Keridiana W. Chez, Victorian Dogs, Victorian Men: Affect and Animals in Nineteenth-Century Literature and Culture. The Ohio State University Press, 2017. 212 pp. $69.95


Toward the end of the excellent Victorian Dogs, Victorian Men, Keridiana W. Chez makes a claim that should sound plausible to anyone who has ever observed the pampered pooches of contemporary American metropoli: “We are not merely ‘Other Victorians’ (to paraphrase Michel Foucault’s famous 1978 opinion); we are obtusely and profligately ‘Victorian’ about our pets” (152). Dog spas, doggy daycare, dog high chairs, dog perfume, the Westminster Kennel Club, the movie A Dog’s Purpose, Sarah McLachlan crooning over a forsaken pitbull so many phenomena across the landscape of contemporary American petkeeping have roots stretching back to the nineteenth century, when, “by legislative fiat as well as social and cultural transformation, dogs in England and the United States were removed from the hands of the working classes and remade into objects of love and leisure for the bourgeoisie” (2). Chez is not the first thinker to address this Late Victorianism in the biopolitical arrangements of late capitalism; in When Species Meet, for instance, Donna Haraway admits that the “nineteenth-century family invented middle-class pet keeping,” and then adds: “what a pale shadow of today’s doings that was!” Nor is it Chez’s main project to apply lessons from the nineteenth century to the twenty-first: a historicist at heart, she remains squarely within her period. But there is much that feels suggestively (or at least potentially) present-tense in her explorations of nineteenth-century human-dog arrangements. If we are Late Victorians, we regard dogs not necessarily as people, nor necessarily as commodities: we regard them as prostheses.

Chez’s argument is consistent yet complex: feeling enervated and detached from others by the combined effects of rising urbanization and industrial capitalism, the nineteenth-century British and American bourgeoisie “developed the use of animal companions as emotional prostheses, attaching dogs to themselves to enhance their affective capacities and to complete their humanity” (2). Dogs came to be seen as necessary members of (or accessories to) the middle-class household in order to repair and consolidate affective pathways between people that had become denatured. In a similar way, participating in the nascent humane movementa transatlantic moral discourse that Chez sees as totally intertwined with the anthropocentric logic of petkeepingbecame a way to proclaim that one was “human.” 

The prosthesis argument is not entirely new.
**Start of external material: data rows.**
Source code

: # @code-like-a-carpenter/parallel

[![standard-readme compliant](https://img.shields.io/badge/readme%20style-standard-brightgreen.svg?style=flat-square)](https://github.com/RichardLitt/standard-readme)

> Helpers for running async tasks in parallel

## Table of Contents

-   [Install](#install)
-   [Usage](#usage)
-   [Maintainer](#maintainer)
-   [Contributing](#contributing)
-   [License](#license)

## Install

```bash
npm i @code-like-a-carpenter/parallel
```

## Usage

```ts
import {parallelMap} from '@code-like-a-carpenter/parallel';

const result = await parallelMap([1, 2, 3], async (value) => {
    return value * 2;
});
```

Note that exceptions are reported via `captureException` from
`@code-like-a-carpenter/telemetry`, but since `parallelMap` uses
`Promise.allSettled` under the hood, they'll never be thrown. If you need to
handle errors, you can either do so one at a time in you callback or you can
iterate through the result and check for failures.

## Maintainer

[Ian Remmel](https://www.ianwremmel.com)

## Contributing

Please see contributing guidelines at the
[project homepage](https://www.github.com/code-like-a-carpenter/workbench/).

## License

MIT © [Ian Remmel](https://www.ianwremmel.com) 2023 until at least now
In his 2009 essay “Anthroprosthesis, or Prosthetic Dogs,” which Chez addresses, Ivan Kreilkamp discusses how the texts of the Victorian age“a thoroughly prosthetic age,” in his estimationcontain plenty of examples of humans using animals as “tools” that simultaneously “extend the human and mark the human being’s difference” (37). Chez takes a little bit of issue with this formulation by noting that pets constitute humanity through their inclusion, rather than their disavowal. For Kreilkamp, prosthesis is yet another ingenious function of Agamben’s “anthropological machine,” the vast and apparently inescapable set of conceptual apparatuses that we use to shore up human exceptionalism. For Chez, prosthesis is more of a bug than a feature, or at least a feature with a lot of bugs. As she notes, prosthetic human-dog arrangements came burdened with a set of unsettling implications, including the possibility that the human was always already a creature with a “lack,” and the prospect that “the human might be more attached to the dog than a mere prosthetic appendage deserved, thus inverting the proper power dynamic between human user and animal tool” (20). Still, her overarching point is basically compatible with Kreilkamp’s argument. Prosthetic dogs were not threats to human identity and human exceptionalism, even if the logic of prosthesis itself had destabilizing implications. They were crucial tools of distinction and self-definition.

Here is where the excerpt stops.